PROBLEM STATEMENT: Take the data below and extract the lines from the one with "y2 | number" to the one with "strokeAlpha | number", inclusive, exactly as written.

RECORDS FOR THE TASK:
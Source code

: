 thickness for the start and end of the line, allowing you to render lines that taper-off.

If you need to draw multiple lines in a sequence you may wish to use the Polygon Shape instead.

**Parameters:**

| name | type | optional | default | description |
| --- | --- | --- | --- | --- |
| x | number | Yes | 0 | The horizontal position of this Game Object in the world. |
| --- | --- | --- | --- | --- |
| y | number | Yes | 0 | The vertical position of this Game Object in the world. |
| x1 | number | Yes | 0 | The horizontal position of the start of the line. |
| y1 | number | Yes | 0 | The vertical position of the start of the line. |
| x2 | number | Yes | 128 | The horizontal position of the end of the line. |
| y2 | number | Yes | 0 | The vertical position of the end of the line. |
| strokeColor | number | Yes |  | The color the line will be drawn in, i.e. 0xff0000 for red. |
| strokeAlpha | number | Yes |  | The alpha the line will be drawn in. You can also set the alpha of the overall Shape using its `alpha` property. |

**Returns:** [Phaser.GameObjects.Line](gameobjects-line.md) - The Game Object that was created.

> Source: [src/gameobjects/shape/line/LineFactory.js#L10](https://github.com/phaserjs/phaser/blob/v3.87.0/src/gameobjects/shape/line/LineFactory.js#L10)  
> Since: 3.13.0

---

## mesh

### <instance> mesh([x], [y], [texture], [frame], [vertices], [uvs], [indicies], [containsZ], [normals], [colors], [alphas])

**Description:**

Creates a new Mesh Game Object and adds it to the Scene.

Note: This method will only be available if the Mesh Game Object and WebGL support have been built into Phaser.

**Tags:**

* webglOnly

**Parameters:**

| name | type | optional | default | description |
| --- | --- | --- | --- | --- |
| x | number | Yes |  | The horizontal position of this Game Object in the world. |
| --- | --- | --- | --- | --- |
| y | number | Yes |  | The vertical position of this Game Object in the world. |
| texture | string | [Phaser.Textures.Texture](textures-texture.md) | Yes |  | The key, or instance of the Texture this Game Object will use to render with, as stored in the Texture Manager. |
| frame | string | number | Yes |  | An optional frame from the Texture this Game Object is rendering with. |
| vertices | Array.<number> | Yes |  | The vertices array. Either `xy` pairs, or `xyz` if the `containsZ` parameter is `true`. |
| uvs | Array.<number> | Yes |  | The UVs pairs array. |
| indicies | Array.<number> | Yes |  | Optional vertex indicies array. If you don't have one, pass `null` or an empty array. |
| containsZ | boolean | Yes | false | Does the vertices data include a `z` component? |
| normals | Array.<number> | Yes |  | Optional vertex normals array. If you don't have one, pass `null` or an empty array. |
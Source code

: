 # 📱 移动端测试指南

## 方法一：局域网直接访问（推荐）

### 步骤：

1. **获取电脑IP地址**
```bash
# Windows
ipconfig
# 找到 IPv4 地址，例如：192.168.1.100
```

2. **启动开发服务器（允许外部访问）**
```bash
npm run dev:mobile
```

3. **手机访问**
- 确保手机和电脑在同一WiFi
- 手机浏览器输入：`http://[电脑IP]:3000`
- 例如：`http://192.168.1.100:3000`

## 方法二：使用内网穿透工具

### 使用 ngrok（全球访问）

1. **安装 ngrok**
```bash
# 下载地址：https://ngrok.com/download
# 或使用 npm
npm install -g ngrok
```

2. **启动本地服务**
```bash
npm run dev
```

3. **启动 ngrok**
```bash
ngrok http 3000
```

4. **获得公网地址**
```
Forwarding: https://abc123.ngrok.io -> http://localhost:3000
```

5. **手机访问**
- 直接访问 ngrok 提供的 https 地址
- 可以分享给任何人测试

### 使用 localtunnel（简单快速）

OUTPUT OF THE TASK:
| y2 | number | Yes | 0 | The vertical position of the end of the line. |
| strokeColor | number | Yes |  | The color the line will be drawn in, i.e. 0xff0000 for red. |
| strokeAlpha | number | Yes |  | The alpha the line will be drawn in. You can also set the alpha of the overall Shape using its `alpha` property. |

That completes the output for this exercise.